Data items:
Start of Block

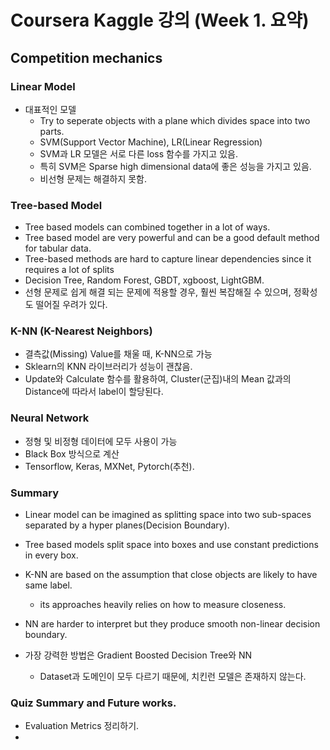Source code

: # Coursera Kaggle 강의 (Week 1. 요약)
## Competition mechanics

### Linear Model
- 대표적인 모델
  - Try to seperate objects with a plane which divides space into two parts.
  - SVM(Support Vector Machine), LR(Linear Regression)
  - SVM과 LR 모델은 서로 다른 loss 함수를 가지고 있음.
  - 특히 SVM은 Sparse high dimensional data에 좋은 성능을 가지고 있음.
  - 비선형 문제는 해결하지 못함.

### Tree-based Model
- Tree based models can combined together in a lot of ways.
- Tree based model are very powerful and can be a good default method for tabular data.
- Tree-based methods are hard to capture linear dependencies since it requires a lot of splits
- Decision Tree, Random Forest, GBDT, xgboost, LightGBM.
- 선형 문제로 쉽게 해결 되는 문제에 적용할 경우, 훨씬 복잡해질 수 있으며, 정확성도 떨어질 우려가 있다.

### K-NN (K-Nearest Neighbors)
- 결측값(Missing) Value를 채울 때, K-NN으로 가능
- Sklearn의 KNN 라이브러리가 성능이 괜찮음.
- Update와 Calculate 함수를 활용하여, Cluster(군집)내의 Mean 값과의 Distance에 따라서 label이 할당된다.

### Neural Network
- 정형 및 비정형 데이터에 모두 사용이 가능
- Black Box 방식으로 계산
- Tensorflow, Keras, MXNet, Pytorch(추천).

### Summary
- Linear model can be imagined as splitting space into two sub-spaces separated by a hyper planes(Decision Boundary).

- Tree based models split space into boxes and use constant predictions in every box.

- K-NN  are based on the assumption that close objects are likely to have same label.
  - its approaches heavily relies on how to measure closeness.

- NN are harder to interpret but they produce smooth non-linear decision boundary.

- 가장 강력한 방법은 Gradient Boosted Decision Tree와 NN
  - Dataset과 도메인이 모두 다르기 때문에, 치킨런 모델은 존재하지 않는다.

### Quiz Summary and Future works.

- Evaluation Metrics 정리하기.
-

End of Block
Start of Block

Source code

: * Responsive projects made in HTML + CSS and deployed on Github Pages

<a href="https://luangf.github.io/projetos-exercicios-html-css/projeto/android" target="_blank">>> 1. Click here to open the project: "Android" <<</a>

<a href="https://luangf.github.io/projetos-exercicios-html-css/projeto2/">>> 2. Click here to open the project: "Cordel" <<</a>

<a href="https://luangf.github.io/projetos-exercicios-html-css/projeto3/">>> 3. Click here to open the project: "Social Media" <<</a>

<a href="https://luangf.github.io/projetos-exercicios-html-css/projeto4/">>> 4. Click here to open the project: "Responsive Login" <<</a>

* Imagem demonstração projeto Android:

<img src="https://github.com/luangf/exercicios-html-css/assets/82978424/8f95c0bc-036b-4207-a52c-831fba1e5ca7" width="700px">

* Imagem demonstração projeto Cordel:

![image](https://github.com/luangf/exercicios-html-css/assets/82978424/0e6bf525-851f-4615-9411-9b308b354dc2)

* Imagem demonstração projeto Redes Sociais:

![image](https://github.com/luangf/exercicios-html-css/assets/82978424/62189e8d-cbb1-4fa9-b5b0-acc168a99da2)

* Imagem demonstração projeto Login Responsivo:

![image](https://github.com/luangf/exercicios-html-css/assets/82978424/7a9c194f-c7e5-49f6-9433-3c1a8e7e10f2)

End of Block

**TASK TO CARRY OUT**
Please go through the data and copy each line containing the word "projetos".

**RESPONSE TO THIS TASK**
<a href="https://luangf.github.io/projetos-exercicios-html-css/projeto/android" target="_blank">>> 1. Click here to open the project: "Android" <<</a>
<a href="https://luangf.github.io/projetos-exercicios-html-css/projeto2/">>> 2. Click here to open the project: "Cordel" <<</a>
<a href="https://luangf.github.io/projetos-exercicios-html-css/projeto3/">>> 3. Click here to open the project: "Social Media" <<</a>
<a href="https://luangf.github.io/projetos-exercicios-html-css/projeto4/">>> 4. Click here to open the project: "Responsive Login" <<</a>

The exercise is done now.